Sehr gut. Leicester liegt im Zentrum Englands, es gibt viele Naturgebiete, das gefällt mir. Und auch was das Essen betrifft, habe ich mich nach einigen Anpassungsschwierigkeiten – die Engländer sorgen sich diesbezüglich bekanntlich etwas weniger als die Italiener –, zurechtgefunden. Nun muss ich noch eine Wohnung finden. Derzeit wohne ich mit meiner Freundin noch immer im Hotel. Mein Schäferhund ist darum noch in der Schweiz.
Der Rummel in Leicester ist im Vergleich mit Neapel wohl etwa, wie wenn Sie in Ihrer Heimatstadt Olten einkaufen gehen anstatt an der Oxford Street in London …

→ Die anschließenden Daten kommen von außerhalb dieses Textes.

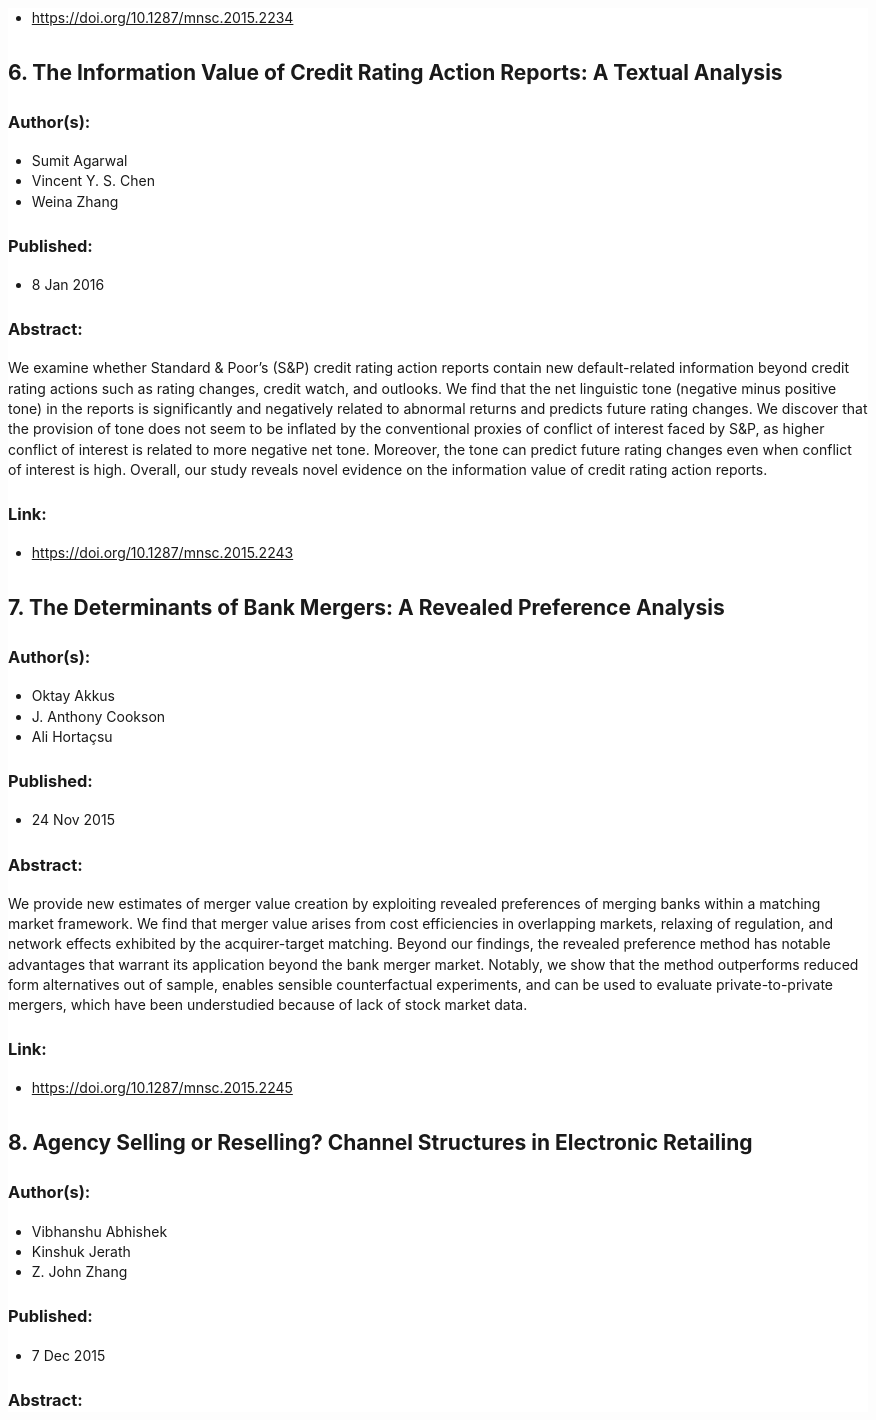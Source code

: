 - https://doi.org/10.1287/mnsc.2015.2234

## 6. The Information Value of Credit Rating Action Reports: A Textual Analysis
### Author(s):
- Sumit Agarwal
- Vincent Y. S. Chen
- Weina Zhang
### Published:
- 8 Jan 2016
### Abstract:
We examine whether Standard & Poor’s (S&P) credit rating action reports contain new default-related information beyond credit rating actions such as rating changes, credit watch, and outlooks. We find that the net linguistic tone (negative minus positive tone) in the reports is significantly and negatively related to abnormal returns and predicts future rating changes. We discover that the provision of tone does not seem to be inflated by the conventional proxies of conflict of interest faced by S&P, as higher conflict of interest is related to more negative net tone. Moreover, the tone can predict future rating changes even when conflict of interest is high. Overall, our study reveals novel evidence on the information value of credit rating action reports.
### Link:
- https://doi.org/10.1287/mnsc.2015.2243

## 7. The Determinants of Bank Mergers: A Revealed Preference Analysis
### Author(s):
- Oktay Akkus
- J. Anthony Cookson
- Ali Hortaçsu
### Published:
- 24 Nov 2015
### Abstract:
We provide new estimates of merger value creation by exploiting revealed preferences of merging banks within a matching market framework. We find that merger value arises from cost efficiencies in overlapping markets, relaxing of regulation, and network effects exhibited by the acquirer-target matching. Beyond our findings, the revealed preference method has notable advantages that warrant its application beyond the bank merger market. Notably, we show that the method outperforms reduced form alternatives out of sample, enables sensible counterfactual experiments, and can be used to evaluate private-to-private mergers, which have been understudied because of lack of stock market data.
### Link:
- https://doi.org/10.1287/mnsc.2015.2245

## 8. Agency Selling or Reselling? Channel Structures in Electronic Retailing
### Author(s):
- Vibhanshu Abhishek
- Kinshuk Jerath
- Z. John Zhang
### Published:
- 7 Dec 2015
### Abstract:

In der Tat! Ich kann ruhig durch die Stadt flanieren, das wäre zuvor unmöglich gewesen. Gut, die Italiener erkennen mich auch hier (lacht).
Können Sie die beiden Ligen fussballerisch vergleichen?
In Italien wird mehr Wert gelegt auf Taktik. In England geht alles schneller, das Spiel ist physischer. Es wird darum auch etwas weniger trainiert. Dafür geht es immer voll zur Sache.
Haben Sie Ihre Rolle gefunden? Sie gehören noch nicht zur Stammelf.
Ich erachte das als ganz normal. Ich bin neu im Team – in einem Team, das bis vor kurzem 16 Spiele hintereinander nicht verloren hat! Das ist eine ziemlich gute Bilanz. Ich hatte einige Gespräche mit Trainer Claudio Ranieri, er will mich behutsam integrieren.